También nos hablará de que a los estambulíes, aunque tolerasen una mirada
propia sobre sus miserias, no les gustaba que así la retratasen los
extranjeros, como, por ejemplo, los porteadores de mercancía con multitud de
cajas sobre sus espaldas.
Me ha llamado la atención la historia sobre cuando el escritor francés André Guide visitó Estambul, ya en el
siglo XX, escribió un artículo ridiculizando las vestimentas de los
estambulíes. Esto tuvo como consecuencia de Atatürk, en su deseo de
occidentalizar el país, prohibiera aquellas vestimentas antiguas u orientales.
En la página 338, cuando Pamuk se dispone a contar algo personal, como eran
las frecuentes peleas que tenía con su hermano, que siempre acababa perdiendo
al ser dos años menos, nos dice (a modo de disculpa, más seguramente ante sus
familiares que ante el lector), que a veces su memoria puede fallar y que, por
tanto, el lector debe dudar de sus palabras. Literalmente escribe: «Si lo
importante para un pintor no es el realismo de las cosas sino su forma, para un
novelista no lo es el orden de los acontecimientos sino su estructura, y para
un escritor de memorias no lo es la verdad del pasado sino su simetría».

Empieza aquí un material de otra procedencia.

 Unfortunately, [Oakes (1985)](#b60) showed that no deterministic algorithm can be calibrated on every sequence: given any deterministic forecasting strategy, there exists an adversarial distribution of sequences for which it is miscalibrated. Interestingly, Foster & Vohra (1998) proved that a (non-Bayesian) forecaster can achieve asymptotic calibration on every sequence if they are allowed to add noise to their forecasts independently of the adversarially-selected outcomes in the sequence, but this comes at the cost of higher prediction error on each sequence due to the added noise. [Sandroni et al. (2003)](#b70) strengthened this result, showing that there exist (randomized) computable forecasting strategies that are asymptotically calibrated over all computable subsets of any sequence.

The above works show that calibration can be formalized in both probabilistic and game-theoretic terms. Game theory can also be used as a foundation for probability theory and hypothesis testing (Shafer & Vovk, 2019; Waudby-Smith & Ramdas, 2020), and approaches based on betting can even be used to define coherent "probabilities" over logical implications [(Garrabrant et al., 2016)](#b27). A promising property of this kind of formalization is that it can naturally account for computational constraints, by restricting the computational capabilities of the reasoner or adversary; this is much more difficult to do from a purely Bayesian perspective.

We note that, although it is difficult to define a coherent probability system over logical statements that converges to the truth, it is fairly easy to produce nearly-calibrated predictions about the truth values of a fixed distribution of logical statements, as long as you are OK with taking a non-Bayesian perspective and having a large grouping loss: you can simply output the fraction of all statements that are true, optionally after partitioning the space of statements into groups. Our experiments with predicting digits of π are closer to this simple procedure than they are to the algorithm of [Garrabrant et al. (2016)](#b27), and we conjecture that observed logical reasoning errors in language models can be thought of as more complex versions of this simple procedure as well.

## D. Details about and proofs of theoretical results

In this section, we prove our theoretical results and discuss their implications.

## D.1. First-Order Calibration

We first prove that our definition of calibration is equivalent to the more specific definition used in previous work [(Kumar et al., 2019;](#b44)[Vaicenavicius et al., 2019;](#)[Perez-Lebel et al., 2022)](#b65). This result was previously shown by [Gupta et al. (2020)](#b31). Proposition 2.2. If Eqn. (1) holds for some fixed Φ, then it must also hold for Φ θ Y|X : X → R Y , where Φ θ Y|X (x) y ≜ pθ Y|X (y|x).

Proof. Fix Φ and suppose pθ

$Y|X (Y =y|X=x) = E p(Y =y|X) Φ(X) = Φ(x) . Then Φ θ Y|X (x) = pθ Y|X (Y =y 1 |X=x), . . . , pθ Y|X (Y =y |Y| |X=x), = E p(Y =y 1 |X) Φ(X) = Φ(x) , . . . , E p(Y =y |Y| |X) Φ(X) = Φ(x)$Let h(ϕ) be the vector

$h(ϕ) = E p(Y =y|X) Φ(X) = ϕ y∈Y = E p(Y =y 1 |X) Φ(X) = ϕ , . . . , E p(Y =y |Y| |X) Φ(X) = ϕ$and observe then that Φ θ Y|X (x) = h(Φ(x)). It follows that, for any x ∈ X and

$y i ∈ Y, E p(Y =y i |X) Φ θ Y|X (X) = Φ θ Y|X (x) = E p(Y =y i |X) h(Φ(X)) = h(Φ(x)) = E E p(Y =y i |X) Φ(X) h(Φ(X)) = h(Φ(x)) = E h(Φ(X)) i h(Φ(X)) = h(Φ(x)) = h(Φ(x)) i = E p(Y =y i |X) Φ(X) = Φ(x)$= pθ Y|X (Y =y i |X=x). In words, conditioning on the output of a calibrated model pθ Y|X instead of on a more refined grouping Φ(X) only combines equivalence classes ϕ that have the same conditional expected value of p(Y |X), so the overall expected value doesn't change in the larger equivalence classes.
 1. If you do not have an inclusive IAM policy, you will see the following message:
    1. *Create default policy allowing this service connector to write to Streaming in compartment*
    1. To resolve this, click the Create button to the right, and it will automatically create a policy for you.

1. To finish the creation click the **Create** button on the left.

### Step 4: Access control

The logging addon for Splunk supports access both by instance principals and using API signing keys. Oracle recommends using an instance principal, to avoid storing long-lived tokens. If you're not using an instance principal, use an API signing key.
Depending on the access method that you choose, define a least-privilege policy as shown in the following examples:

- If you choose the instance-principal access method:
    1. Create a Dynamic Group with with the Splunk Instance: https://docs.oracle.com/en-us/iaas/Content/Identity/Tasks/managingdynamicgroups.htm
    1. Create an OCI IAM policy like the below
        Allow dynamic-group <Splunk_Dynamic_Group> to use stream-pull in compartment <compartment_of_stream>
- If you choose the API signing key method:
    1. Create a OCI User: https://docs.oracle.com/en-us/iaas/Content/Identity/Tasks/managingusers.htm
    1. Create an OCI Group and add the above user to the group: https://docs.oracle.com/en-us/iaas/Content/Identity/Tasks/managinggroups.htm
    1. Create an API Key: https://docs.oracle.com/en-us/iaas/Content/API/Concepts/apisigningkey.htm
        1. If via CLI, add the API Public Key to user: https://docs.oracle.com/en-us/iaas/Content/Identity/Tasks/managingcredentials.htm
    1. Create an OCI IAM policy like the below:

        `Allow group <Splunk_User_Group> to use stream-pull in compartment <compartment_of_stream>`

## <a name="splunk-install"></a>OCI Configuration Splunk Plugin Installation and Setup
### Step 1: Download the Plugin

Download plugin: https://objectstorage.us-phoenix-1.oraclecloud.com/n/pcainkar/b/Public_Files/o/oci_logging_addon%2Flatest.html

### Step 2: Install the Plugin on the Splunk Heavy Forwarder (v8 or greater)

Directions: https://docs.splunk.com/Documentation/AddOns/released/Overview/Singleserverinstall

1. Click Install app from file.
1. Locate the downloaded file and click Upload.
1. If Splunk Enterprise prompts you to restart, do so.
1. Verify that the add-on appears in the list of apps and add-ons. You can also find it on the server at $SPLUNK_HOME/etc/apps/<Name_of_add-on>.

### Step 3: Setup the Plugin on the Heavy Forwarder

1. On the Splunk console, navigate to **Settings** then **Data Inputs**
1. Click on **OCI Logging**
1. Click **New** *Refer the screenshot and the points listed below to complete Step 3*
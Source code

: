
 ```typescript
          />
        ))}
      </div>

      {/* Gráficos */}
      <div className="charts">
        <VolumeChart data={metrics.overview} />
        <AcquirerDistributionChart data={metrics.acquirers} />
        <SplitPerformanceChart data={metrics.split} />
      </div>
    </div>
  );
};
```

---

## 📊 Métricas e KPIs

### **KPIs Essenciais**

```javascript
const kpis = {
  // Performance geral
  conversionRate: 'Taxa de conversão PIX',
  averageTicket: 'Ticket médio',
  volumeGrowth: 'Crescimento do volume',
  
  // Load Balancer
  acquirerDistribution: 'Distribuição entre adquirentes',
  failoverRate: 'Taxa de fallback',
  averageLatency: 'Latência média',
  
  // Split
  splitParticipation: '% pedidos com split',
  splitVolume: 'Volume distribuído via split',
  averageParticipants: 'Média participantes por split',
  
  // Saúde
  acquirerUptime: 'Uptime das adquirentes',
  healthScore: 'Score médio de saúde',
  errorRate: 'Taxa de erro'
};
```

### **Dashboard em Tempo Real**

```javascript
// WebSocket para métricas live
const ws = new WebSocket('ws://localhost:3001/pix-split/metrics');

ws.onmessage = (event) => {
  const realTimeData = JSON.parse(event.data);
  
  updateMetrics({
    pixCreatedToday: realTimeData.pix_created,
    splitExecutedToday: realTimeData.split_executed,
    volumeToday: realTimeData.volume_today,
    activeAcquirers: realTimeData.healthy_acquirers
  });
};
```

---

Así que, por esta ley de simetría, ya que Pamuk empezó los primeros
capítulos del libro hablando de sí mismo y de sus familiares, va a terminar el
libro hablando también de sí mismo. En este sentido, el capítulo 35, titulado El
primer amor, se podía leer como un relato independiente y me ha
parecido una narración bellísima.
En primera instancia, la inclinación artística por la que Pamuk sintió
atracción fue la del dibujo y la pintura, que le ayudan a salir de la realidad,
a refugiarse en un espacio privado al que, de niño, quería trasladarse. También
gustaba de conseguir la admiración de la maestra o de los adultos por sus
conocimientos y, posteriormente, por la calidad de sus dibujos.
Pamuk empezará a estudiar arquitectura, pero en el segundo año perderá el
interés y preferirá vagar por la ciudad nocturna. Su hermano mayor se ha ido a
estudiar a Estados Unidos y su padre suele pasarse poco por casa, así que
acabará discutiendo con su madre, que teme que deje los estudios por
convertirse en pintor, algo que considera posible hacer en lugares como París,
pero no en Turquía. Al final, Pamuk le dará una noticia aún más inquietante: va
a dejar la universidad, pero no para ser pintor, sino escritor.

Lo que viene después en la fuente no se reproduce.